Re: pg_upgradecluster transfering only a portion of the data

От
Adrian Klaver
Дата:
On 2/27/23 09:05, Dávid Suchan wrote:

Please use Reply All
Ccing list

> My bad,
> \l+ lists databases and their respective sizes- I used that and also 
> pg_size_pretty(), the result size was the same - before it was 20gb for 
> the biggest db, after it was 700mb.
> I counted rows before the upgrade in one of the biggest and most 
> important table that I was watching and comparing - before there were 
> hundreds of thousands or millions of rows(not sure about the exact 
> number, just a lot), after the upgrade only like 15, but the first 15 
> rows matched after the upgrade when I checked with select of that table.
> 
> 


-- 
Adrian Klaver
adrian.klaver@aklaver.com




Re: pg_upgradecluster transfering only a portion of the data

От
Dávid Suchan
Дата:
I did not use the -k --link argument while upgrading as that I presume does not copy the data 

Dňa po 27. 2. 2023, 18:10 Adrian Klaver <adrian.klaver@aklaver.com> napísal(a):
On 2/27/23 09:05, Dávid Suchan wrote:

Please use Reply All
Ccing list

> My bad,
> \l+ lists databases and their respective sizes- I used that and also
> pg_size_pretty(), the result size was the same - before it was 20gb for
> the biggest db, after it was 700mb.
> I counted rows before the upgrade in one of the biggest and most
> important table that I was watching and comparing - before there were
> hundreds of thousands or millions of rows(not sure about the exact
> number, just a lot), after the upgrade only like 15, but the first 15
> rows matched after the upgrade when I checked with select of that table.
>
>


--
Adrian Klaver
adrian.klaver@aklaver.com

Re: pg_upgradecluster transfering only a portion of the data

От
Laurenz Albe
Дата:
On Mon, 2023-02-27 at 18:18 +0100, Dávid Suchan wrote:
> I did not use the -k --link argument while upgrading as that I presume does not copy the data 

It would be great if you shared the exact command line you used.

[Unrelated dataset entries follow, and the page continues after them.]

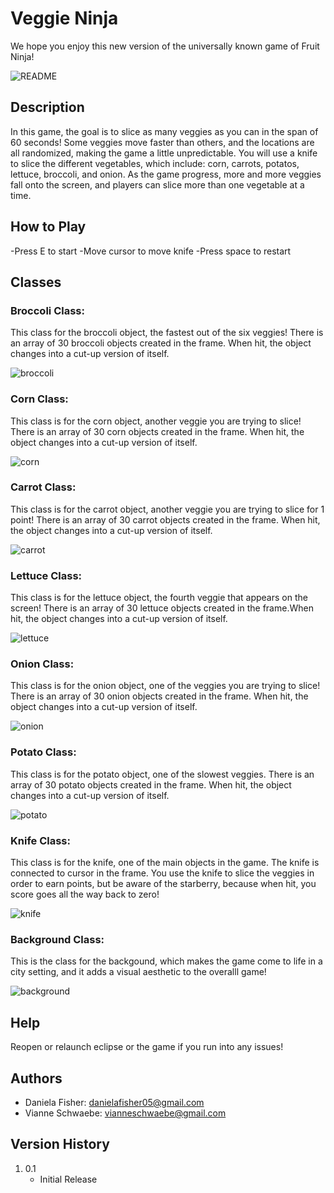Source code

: # Veggie Ninja

We hope you enjoy this new version of the universally known game of Fruit Ninja! 

![README](https://user-images.githubusercontent.com/78383220/148446178-61ce2dbc-4a06-493f-9e7c-5281082f42b6.PNG)

## Description

In this game, the goal is to slice as many veggies as you can in the span of 60 seconds! Some veggies move faster than others, and the locations are all randomized, making the game a little unpredictable. You will use a knife to slice the different vegetables, which include: corn, carrots, potatos, lettuce, broccoli, and onion. As the game progress, more and more veggies fall onto the screen, and players can slice more than one vegetable at a time. 

## How to Play

-Press E to start
-Move cursor to move knife
-Press space to restart

## Classes

### Broccoli Class:

This class for the broccoli object, the fastest out of the six veggies! There is an array of 30 broccoli objects created in the frame. When hit, the object changes into a cut-up version of itself. 

![broccoli](https://user-images.githubusercontent.com/78383220/148604029-14990d1d-f31c-4472-ac47-68aaa9d7d5e6.PNG)

### Corn Class:

This class is for the corn object, another veggie you are trying to slice! There is an array of 30 corn objects created in the frame. When hit, the object changes into a cut-up version of itself. 

![corn](https://user-images.githubusercontent.com/78383220/148603990-970cc5d4-6cdc-41d3-9c71-6b46d99edbe7.PNG)

### Carrot Class:

This class is for the carrot object, another veggie you are trying to slice for 1 point! There is an array of 30 carrot objects created in the frame. When hit, the object changes into a cut-up version of itself. 

![carrot](https://user-images.githubusercontent.com/78383220/148603947-041a76bf-0ce5-4c83-af91-9a3a088c859d.PNG)

### Lettuce Class:

This class is for the lettuce object, the fourth veggie that appears on the screen! There is an array of 30 lettuce objects created in the frame.When hit, the object changes into a cut-up version of itself. 

![lettuce](https://user-images.githubusercontent.com/78383220/148604082-d8d72200-d788-4302-949b-d959db99b888.PNG)

### Onion Class:

This class is for the onion object, one of the veggies you are trying to slice! There is an array of 30 onion objects created in the frame. When hit, the object changes into a cut-up version of itself. 

![onion](https://user-images.githubusercontent.com/78383220/148604006-666c0c24-e46c-4095-af9f-96ec7ab6968e.PNG)

### Potato Class: 

This class is for the potato object, one of the slowest veggies. There is an array of 30 potato objects created in the frame. When hit, the object changes into a cut-up version of itself. 

![potato](https://user-images.githubusercontent.com/78383220/148603985-86d54a1d-5819-4060-bc2b-cde2b972b903.PNG)

### Knife Class:

This class is for the knife, one of the main objects in the game. The knife is connected to cursor in the frame. You use the knife to slice the veggies in order to earn points, but be aware of the starberry, because when hit, you score goes all the way back to zero! 

![knife](https://user-images.githubusercontent.com/78383220/148604268-de096ce7-e9d1-4a6c-8daa-d6c34f683b94.PNG)

### Background Class:

This is the class for the backgound, which makes the game come to life in a city setting, and it adds a visual aesthetic to the overalll game!

![background](https://user-images.githubusercontent.com/78383220/148604820-252230a2-089f-45f5-b7ae-792d8ed0f5bb.PNG)

## Help

Reopen or relaunch eclipse or the game if you run into any issues!

## Authors 

- Daniela Fisher: danielafisher05@gmail.com
- Vianne Schwaebe: vianneschwaebe@gmail.com

## Version History 

1. 0.1
   * Initial Release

The man page of "pg_upgradecluster" says:

 -m, --method=dump|upgrade|link|clone
     Specify the upgrade method.  dump uses pg_dump(1) and pg_restore(1), upgrade uses pg_upgrade(1).  The default is
dump.

Yours,
Laurenz Albe



Re: pg_upgradecluster transfering only a portion of the data

От
Adrian Klaver
Дата:
On 2/27/23 09:10, Adrian Klaver wrote:
> On 2/27/23 09:05, Dávid Suchan wrote:
> 
> Please use Reply All
> Ccing list
> 
>> My bad,
>> \l+ lists databases and their respective sizes- I used that and also 
>> pg_size_pretty(), the result size was the same - before it was 20gb 
>> for the biggest db, after it was 700mb.
>> I counted rows before the upgrade in one of the biggest and most 
>> important table that I was watching and comparing - before there were 
>> hundreds of thousands or millions of rows(not sure about the exact 
>> number, just a lot), after the upgrade only like 15, but the first 15 
>> rows matched after the upgrade when I checked with select of that table.

Hmm, I can't see how you got that state without there being some sort of 
error messages.

Just to be clear:

1) The 9.6 and 14 instances where installed from the same source?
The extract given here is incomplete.